Mihir, regaling India in every aspect, from 17 security checks of baggage claims to water to infrastructure problems.  India cannot be an exporting economy and US cannot buy anything from India which is substandard.

Saranath Banerjee (a graphic novelist) said unqualified people are in positions, while soft emotions are turned in to hard fundamentalism.

In all it was washing dirty laundry and getting appreciation from the audience.

While an academic from Naropa sitting on my left was horrified and disappointed with the discussion, an anti-Modi signatory sitting on my right was elated while the panelists raved and ranted.

Closing:

At the closing dinner there were some sparks between us (Naropa academic and I on one side) and Sanjoy Roy.

We were accused of not being aware of the day to day happenings in India, how their moves have been watched, as we sit in comfort in USA and draw conclusions.

All in all the entire even was one sided, projecting India in a negative stereotypes.

I wish there were moderate speakers to counter several arguments presented in panels mentioned above.
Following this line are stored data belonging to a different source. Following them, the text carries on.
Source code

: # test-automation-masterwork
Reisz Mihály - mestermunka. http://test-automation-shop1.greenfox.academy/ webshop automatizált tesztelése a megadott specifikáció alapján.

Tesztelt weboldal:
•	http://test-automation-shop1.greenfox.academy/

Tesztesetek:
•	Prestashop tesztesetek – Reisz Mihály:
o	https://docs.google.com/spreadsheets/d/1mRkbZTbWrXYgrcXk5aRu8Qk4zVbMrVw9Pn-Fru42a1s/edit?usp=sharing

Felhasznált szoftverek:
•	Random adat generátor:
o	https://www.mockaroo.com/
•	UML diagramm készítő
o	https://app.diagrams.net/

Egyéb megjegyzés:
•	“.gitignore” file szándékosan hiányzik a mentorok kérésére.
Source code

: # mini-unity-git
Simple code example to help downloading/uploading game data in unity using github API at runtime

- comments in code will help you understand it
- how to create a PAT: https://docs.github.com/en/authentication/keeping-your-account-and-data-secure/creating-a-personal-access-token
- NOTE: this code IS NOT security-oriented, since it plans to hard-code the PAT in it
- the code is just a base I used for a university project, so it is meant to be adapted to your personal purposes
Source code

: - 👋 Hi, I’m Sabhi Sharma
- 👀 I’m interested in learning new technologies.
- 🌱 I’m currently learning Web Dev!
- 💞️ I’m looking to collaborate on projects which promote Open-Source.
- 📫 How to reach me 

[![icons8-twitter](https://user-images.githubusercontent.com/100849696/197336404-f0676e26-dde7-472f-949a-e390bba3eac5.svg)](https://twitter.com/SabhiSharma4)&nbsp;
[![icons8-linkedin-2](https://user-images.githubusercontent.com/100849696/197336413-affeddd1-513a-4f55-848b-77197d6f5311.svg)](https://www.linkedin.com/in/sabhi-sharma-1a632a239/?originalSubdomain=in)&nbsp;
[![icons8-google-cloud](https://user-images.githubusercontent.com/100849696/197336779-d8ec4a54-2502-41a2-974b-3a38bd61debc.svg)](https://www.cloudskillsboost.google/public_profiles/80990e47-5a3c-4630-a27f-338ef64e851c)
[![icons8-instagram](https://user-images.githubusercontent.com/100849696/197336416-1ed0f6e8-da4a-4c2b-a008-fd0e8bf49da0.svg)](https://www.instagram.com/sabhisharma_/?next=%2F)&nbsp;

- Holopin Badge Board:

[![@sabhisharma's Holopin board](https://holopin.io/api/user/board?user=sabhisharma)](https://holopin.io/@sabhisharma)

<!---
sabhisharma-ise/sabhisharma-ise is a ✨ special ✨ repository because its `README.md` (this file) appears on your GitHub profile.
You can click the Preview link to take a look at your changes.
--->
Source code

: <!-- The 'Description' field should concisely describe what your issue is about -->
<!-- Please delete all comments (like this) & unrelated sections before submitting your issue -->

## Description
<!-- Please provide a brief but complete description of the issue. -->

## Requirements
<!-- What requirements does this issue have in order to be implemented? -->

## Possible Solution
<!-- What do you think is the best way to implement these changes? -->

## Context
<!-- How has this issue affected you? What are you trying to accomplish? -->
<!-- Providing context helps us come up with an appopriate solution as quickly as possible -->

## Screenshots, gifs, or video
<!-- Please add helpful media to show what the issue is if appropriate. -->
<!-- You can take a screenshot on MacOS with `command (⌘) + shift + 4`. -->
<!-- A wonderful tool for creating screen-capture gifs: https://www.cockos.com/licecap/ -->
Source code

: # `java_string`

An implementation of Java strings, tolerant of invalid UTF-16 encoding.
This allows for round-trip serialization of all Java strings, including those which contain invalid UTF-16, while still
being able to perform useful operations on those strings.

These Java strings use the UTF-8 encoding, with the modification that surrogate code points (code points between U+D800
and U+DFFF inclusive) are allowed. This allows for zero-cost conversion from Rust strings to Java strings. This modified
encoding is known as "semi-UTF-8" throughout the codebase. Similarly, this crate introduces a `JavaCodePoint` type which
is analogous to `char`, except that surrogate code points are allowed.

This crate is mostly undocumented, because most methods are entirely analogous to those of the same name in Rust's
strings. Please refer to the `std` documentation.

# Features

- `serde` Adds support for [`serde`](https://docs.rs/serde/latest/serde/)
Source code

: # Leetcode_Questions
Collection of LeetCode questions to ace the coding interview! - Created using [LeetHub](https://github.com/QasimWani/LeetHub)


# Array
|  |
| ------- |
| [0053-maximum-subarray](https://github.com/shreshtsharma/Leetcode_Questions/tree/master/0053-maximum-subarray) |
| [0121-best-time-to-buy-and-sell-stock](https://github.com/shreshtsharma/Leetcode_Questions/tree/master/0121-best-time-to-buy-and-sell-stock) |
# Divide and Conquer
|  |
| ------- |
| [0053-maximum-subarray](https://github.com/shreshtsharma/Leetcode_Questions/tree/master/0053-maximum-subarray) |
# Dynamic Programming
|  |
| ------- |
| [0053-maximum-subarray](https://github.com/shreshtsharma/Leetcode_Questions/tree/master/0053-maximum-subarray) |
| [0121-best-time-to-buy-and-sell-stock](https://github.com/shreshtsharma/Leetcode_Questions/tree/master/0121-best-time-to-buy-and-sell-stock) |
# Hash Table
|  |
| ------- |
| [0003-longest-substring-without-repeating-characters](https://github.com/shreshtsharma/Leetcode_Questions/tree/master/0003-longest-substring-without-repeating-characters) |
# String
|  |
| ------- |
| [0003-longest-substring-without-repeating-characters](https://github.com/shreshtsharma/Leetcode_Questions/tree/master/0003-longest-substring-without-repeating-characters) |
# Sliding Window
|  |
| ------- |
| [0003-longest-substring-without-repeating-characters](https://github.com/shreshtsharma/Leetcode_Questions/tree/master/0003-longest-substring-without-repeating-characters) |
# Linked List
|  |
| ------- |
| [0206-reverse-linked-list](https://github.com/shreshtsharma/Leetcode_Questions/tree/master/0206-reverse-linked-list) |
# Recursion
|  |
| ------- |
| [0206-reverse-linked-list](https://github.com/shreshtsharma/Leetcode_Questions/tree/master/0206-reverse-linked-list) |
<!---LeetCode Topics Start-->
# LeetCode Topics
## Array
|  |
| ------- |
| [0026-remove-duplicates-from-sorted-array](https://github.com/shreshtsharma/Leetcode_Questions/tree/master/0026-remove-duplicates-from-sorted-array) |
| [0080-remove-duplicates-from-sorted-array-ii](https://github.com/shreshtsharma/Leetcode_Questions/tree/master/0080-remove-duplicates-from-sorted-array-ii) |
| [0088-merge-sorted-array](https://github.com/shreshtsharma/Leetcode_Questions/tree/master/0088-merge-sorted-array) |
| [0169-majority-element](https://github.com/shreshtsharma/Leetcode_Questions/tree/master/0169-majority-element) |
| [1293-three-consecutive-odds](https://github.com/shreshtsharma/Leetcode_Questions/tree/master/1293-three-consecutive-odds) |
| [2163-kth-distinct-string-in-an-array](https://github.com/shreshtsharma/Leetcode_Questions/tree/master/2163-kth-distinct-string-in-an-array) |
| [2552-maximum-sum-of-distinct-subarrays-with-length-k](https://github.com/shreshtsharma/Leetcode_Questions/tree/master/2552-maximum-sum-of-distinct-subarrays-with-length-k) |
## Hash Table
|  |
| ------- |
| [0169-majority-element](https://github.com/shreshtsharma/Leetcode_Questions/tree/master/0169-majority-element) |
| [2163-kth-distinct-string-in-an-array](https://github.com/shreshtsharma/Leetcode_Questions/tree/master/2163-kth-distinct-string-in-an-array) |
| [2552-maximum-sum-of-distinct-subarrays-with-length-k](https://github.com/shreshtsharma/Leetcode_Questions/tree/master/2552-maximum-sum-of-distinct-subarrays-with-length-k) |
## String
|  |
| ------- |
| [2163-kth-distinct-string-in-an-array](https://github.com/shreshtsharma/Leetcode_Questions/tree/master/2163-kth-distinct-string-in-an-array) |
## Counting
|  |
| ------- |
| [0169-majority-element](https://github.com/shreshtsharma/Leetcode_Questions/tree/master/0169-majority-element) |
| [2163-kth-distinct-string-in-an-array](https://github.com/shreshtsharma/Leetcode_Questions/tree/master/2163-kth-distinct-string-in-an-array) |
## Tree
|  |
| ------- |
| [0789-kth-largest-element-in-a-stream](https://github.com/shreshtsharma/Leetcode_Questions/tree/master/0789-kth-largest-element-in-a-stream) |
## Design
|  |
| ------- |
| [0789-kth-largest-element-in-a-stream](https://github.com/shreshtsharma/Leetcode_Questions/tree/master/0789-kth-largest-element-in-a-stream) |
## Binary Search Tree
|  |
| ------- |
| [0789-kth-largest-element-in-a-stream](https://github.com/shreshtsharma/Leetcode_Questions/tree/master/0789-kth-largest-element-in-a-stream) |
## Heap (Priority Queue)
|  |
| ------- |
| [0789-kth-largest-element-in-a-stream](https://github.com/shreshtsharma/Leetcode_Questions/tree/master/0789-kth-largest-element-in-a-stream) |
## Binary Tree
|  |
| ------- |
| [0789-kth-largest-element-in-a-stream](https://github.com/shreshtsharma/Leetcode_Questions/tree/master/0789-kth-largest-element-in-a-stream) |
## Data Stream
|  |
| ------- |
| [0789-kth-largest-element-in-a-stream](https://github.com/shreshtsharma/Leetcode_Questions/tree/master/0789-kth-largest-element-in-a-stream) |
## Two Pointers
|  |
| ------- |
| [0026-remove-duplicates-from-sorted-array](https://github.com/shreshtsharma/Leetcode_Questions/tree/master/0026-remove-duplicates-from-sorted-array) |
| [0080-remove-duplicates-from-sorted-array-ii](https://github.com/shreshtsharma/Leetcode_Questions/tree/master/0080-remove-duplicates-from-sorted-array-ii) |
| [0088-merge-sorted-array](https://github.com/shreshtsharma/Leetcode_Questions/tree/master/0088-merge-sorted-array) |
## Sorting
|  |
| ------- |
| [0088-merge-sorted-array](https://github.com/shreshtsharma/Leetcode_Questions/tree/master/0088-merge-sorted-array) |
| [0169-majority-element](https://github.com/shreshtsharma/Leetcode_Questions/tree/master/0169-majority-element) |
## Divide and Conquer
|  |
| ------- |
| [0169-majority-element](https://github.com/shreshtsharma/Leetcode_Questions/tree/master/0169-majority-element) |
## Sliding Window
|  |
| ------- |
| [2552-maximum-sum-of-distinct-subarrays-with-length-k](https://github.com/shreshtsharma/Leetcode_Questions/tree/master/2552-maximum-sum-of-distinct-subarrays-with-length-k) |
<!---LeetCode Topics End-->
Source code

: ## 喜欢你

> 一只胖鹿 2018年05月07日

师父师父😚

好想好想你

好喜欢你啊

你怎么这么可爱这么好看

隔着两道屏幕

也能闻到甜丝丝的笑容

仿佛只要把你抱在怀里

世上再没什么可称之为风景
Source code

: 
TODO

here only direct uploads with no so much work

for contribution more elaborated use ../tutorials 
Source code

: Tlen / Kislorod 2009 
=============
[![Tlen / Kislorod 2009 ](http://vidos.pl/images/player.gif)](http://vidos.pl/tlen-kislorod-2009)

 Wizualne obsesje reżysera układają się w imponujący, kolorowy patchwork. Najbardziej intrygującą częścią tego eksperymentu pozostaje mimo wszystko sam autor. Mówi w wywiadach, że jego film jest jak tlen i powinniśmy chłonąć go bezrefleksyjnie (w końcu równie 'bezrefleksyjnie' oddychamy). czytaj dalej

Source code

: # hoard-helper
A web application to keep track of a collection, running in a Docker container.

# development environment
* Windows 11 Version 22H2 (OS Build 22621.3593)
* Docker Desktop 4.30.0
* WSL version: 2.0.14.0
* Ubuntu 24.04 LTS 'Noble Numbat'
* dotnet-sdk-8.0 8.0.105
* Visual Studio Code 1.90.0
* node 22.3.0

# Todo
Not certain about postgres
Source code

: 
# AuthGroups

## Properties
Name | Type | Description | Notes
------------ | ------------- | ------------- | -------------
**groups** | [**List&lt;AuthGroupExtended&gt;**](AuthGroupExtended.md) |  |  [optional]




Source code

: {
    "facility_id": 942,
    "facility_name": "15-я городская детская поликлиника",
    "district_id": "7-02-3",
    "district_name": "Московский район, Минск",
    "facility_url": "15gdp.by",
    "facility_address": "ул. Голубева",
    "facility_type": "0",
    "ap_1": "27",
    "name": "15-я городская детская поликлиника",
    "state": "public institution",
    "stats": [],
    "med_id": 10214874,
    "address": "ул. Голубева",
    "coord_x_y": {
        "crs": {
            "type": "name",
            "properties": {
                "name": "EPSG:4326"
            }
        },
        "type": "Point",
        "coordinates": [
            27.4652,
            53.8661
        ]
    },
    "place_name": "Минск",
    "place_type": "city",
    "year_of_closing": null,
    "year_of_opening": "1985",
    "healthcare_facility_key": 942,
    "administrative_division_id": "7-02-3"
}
Hopefully sense will prevail for the next edition.

Addition by : Come Carpentier

The Boulder-Jaipur Lit Festival reflects the conventional “liberal” viewpoint of the Indo-American academic Intelligentsia encumbered by a lot of rigid and standard convictions about “castes, cows and curry” and by the fashionable feminist and “anti-traditional” concept of coolness and modernity.

Unfortunately when they criticise the changes being made by the present government they are unable to explain why some sixty years of Nehruvian secular socialist policies have failed to substantially reduce the poverty and inequality which they deplore in India.